Yapılan istatistiksel çalışmalar neticesinde, Marmara'daki depremlerin periyodlarının ikinci tura geçtiğini ve bunun önümüzdeki 40 yıl içerisinde büyük bir deprem olasılığını artıracağını dile getirdi. Ancak bu sürecin yarın başlayabileceğini, "2065'e kadar yatan biri olamayız. Yarın da bu gerçekleşebilir." şeklindeki uyarısıyla vurguladı.

Prof. Dr. Yaltırak, kentsel dönüşüm süreçlerini de eleştirerek mevcut uygulamaların "rant odaklı dönüşüm" haline dönüşmesine dikkat çekti. Özellikle Etiler, Ulus gibi eski ve yıpranmış binaların bulunduğu mahallelerde, bu binaların yaşlılıkları sebebiyle topluca yıkılma kararlarının alınmasını "soygun" olarak tanımladı. Doğru bir yaklaşımın her binanın kendi risk analizinin yapılması, gerekli görülüyorsa güçlendirilmesi ve yıkılması gerekiyorsa yıkılması gerektiğini savundu. Bu yaklaşımın, milli servet açısından büyük bir tasarruf sağlayacağını ve kentin tarihi yapısını koruyacağını vurguladı.

TSUNAMİ RİSKİ VE BİLİMSEL YAKLAŞIM

Yaltırak, Marmara Denizi'nde 18 adet denizaltı heyelanın bulunduğunu ve bir depremin bu heyelanları tetiklemesi durumunda tsunami oluşma ihtimalinin bulunduğunu ifade etti. 1509 yılında meydana gelen tsunaminin, bu heyelanlardan biri tarafından tetiklendiğini ve Samatya'daki surları aşarak 6 metrelik dalgaların oluştuğunu belirtti. MATAM, bu heyelanları inceleyip tsunami risklerini modelleyecek ve elde edilen tüm verileri kamuoyu ile şeffaf bir şekilde paylaşacaklarını açıkladı.

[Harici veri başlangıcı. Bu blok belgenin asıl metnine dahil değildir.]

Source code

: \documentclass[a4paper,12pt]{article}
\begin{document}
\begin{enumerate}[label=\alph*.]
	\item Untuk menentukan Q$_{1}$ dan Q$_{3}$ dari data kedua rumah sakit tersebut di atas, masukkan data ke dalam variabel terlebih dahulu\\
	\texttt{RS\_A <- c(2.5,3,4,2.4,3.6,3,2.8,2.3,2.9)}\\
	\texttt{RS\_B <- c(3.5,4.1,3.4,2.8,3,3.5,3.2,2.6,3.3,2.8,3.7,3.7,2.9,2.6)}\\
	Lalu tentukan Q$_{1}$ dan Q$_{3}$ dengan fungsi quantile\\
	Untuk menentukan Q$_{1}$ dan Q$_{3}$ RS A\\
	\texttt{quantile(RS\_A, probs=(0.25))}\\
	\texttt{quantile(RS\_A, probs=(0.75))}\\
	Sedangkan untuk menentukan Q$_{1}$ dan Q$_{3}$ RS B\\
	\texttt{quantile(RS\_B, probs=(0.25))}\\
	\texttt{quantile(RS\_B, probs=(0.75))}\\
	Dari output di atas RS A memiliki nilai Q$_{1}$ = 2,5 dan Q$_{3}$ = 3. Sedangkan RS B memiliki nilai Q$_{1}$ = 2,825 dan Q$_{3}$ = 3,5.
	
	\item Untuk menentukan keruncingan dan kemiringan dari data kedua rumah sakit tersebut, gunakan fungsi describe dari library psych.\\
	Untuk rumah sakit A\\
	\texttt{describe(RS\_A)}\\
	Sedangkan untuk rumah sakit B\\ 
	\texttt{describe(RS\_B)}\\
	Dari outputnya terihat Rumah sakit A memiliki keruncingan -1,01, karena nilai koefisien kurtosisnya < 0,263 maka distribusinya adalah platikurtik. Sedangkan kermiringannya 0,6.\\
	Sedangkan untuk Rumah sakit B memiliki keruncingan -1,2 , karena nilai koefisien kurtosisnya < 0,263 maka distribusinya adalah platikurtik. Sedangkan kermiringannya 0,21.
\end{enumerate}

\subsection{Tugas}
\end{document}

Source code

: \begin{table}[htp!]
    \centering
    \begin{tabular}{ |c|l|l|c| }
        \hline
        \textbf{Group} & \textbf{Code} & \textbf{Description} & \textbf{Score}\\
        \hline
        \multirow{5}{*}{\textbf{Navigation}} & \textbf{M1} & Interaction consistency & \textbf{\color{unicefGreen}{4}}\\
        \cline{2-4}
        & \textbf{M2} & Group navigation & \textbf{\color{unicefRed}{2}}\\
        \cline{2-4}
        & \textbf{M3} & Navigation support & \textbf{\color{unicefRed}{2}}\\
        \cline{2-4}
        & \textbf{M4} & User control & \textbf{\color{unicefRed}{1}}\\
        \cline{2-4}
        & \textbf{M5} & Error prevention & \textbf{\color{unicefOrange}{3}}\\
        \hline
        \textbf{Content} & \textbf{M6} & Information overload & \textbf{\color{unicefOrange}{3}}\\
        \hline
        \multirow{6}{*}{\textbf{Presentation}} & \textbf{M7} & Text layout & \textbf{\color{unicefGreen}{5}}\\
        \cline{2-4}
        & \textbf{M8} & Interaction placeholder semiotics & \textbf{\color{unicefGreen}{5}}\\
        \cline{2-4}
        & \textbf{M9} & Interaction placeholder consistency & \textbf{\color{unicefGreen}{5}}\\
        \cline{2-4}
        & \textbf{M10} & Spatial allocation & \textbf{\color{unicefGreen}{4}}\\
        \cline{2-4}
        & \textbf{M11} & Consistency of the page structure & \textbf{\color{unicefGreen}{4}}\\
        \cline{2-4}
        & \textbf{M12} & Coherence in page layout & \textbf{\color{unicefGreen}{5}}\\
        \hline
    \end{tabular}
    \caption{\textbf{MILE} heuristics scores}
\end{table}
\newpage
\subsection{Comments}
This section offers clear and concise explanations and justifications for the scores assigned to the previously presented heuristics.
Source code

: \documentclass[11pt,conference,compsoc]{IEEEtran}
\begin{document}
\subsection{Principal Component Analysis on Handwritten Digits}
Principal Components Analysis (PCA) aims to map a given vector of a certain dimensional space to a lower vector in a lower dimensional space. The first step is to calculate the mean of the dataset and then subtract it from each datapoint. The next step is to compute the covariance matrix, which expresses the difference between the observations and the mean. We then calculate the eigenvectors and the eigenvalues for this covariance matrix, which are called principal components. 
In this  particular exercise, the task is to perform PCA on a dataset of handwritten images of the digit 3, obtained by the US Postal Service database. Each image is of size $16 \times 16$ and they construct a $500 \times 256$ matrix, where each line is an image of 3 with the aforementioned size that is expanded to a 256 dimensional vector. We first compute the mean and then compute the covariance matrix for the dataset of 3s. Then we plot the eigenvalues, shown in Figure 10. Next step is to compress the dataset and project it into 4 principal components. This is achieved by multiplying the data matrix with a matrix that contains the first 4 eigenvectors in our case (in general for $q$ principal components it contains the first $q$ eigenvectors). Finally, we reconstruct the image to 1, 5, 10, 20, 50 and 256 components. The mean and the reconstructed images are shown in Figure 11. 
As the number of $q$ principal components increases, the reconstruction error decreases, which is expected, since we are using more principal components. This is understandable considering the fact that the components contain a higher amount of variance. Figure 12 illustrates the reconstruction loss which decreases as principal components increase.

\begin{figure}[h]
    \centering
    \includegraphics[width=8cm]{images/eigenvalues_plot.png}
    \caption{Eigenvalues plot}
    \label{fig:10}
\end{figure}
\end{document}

Yaltırak, kendisinin bir kamu görevlisi olarak kamu yararına çalışmak zorunda olduğunu dile getirerek, "Hem devletten maaş alıyorum hem de ülke için hiçbir şey yapmamam, kendi çıkarım için çalışmam devlet anlayışıma, ideolojik perspektifime terstir." ifadesinde bulundu. MATAM, tüm verileri açık bir biçimde sunmayı ve herkese bu bilgilere erişim imkanı sağlamayı taahhüt ettiğini vurguladı.